Python: Scrapy spider doesn't return results?

Question

I know I need to work on my selectors in order to tune in on more specific data, but I don't know why my csv is EMPTY.

my parse class:

class MySpider(BaseSpider):
    name =  "wikipedia"
    allowed_domains = ["en.wikipedia.org/"]
    start_urls = ["http://en.wikipedia.org/wiki/2014_in_film"]

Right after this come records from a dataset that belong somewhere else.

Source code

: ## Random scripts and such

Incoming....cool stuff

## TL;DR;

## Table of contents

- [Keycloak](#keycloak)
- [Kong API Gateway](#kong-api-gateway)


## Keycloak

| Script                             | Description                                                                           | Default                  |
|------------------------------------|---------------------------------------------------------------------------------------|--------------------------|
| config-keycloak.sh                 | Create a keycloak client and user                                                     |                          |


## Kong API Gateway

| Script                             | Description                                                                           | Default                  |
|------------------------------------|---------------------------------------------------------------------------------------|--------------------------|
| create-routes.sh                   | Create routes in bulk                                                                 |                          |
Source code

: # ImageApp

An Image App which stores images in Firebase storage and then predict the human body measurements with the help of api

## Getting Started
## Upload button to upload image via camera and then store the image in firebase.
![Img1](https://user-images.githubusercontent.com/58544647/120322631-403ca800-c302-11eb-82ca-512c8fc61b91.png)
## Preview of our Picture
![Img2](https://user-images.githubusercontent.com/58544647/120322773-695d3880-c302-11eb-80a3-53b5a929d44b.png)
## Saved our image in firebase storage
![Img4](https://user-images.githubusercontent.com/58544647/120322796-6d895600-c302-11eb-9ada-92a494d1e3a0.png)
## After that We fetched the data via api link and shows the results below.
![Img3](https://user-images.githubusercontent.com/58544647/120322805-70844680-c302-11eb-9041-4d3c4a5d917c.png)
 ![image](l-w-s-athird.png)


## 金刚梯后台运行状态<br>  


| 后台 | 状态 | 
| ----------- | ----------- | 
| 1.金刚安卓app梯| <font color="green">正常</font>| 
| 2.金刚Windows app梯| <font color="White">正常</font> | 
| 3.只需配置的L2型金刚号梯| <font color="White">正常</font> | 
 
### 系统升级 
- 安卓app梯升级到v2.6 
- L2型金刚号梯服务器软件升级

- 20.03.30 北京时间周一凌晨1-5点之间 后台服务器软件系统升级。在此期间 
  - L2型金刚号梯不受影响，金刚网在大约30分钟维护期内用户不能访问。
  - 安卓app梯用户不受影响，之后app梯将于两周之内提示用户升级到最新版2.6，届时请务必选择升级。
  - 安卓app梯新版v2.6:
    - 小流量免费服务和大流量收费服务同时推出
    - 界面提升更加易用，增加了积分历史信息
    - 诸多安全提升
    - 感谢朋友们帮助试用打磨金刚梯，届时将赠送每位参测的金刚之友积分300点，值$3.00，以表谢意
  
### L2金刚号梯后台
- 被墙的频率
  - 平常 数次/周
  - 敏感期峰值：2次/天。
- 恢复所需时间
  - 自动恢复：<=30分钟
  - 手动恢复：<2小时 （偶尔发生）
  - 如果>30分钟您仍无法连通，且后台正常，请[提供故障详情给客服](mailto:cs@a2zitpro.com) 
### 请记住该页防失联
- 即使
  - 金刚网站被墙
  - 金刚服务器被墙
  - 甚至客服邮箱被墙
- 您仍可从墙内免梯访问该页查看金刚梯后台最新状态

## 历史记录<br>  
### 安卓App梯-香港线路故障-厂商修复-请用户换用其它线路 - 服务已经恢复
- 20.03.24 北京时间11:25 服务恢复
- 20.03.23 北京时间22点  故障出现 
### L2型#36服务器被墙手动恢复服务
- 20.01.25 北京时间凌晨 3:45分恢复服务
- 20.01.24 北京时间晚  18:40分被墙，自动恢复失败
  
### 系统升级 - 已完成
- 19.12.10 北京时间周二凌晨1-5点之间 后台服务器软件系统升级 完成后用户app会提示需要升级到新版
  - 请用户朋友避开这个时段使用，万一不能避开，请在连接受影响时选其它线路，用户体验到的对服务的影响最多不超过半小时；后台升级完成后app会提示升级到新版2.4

    def parse(self, response):
        hxs = HtmlXPathSelector(response)
        titles = hxs.select('//table[@class="wikitable sortable jquery-tablesorter"], [@style="margin:auto; margin:auto;"]')
        items = []
        for title in titles:
            item = WikipediaItem()
            item["title"] = title.select("td/text()").extract()
            item["url"] = title.select("a/text()").extract()
            items.append(item)
        return items

The html I'm trying to crawl:

And this section within the html repeats over and over for each film, so it should grab all once selected correctly:
    
I know the issue isn't in exporting because even in my shell it says "Crawl 0 pages, Scraped 0 Items" so really nothing is getting touched. 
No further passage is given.